• **What is being asked**: From the records below, please return each line that holds the word "conditional".

Saved data entries
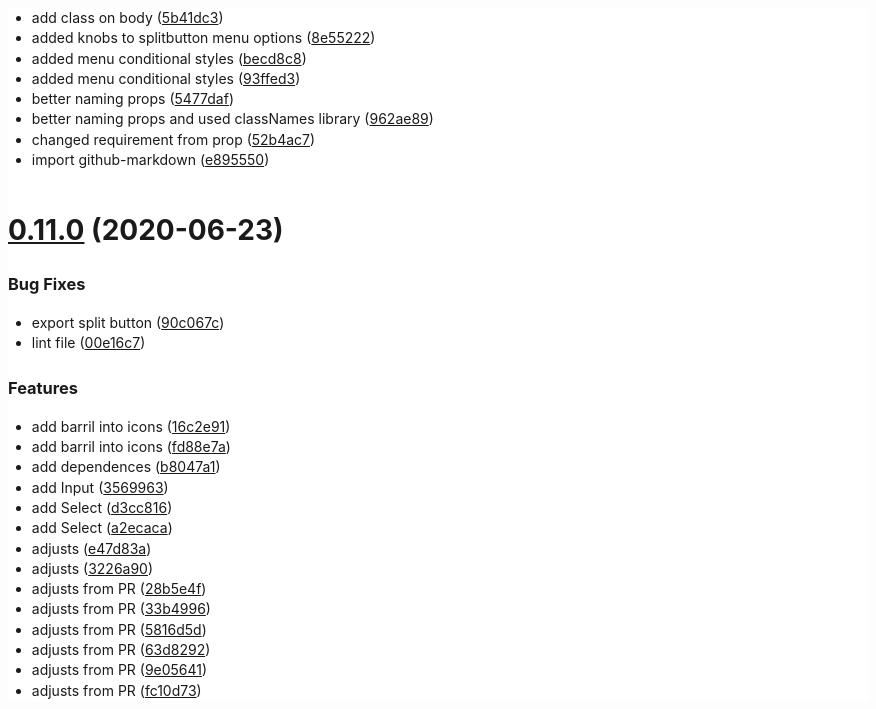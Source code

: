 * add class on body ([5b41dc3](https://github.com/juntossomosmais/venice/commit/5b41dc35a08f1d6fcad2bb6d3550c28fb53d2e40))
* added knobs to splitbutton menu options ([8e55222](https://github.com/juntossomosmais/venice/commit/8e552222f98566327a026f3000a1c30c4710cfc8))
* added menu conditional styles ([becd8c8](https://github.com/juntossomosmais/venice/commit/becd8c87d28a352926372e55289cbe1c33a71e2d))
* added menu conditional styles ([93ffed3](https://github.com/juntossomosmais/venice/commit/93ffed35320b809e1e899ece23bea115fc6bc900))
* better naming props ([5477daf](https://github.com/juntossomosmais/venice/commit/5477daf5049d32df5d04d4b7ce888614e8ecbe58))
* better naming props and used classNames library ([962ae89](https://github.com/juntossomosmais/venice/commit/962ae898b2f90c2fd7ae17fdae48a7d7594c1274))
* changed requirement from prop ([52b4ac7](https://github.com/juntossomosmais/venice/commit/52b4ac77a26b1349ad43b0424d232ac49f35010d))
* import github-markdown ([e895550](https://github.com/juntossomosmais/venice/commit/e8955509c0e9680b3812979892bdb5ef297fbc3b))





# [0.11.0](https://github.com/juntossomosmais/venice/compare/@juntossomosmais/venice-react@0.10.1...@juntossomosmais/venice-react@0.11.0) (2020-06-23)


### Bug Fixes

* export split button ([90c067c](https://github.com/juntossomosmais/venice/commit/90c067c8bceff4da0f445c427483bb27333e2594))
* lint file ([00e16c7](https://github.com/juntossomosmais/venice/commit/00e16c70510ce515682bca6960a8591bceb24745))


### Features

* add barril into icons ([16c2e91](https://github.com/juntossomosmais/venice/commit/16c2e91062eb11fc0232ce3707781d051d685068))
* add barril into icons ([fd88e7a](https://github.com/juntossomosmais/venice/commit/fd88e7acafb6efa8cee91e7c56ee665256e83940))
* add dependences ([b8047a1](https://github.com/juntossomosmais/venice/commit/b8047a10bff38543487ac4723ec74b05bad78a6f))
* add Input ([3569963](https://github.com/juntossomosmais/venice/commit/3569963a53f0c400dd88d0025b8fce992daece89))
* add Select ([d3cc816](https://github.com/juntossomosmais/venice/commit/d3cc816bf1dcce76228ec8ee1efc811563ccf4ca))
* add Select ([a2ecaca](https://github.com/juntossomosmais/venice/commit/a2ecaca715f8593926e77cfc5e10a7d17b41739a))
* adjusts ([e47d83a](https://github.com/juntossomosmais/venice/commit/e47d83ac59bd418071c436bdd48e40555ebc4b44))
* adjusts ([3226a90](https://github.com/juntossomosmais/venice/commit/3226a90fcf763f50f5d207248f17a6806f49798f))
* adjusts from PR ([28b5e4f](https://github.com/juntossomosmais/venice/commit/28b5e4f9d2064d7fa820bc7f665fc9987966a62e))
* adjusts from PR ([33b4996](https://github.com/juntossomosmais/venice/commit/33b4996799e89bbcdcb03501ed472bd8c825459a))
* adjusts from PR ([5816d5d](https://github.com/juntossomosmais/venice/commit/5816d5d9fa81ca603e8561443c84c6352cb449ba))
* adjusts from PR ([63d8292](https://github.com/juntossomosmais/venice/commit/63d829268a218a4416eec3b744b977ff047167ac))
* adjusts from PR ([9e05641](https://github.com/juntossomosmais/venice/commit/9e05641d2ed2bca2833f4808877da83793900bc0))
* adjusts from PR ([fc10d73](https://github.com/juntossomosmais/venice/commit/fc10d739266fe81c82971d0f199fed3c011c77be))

• **Written response**:
* added menu conditional styles ([becd8c8](https://github.com/juntossomosmais/venice/commit/becd8c87d28a352926372e55289cbe1c33a71e2d))
* added menu conditional styles ([93ffed3](https://github.com/juntossomosmais/venice/commit/93ffed35320b809e1e899ece23bea115fc6bc900))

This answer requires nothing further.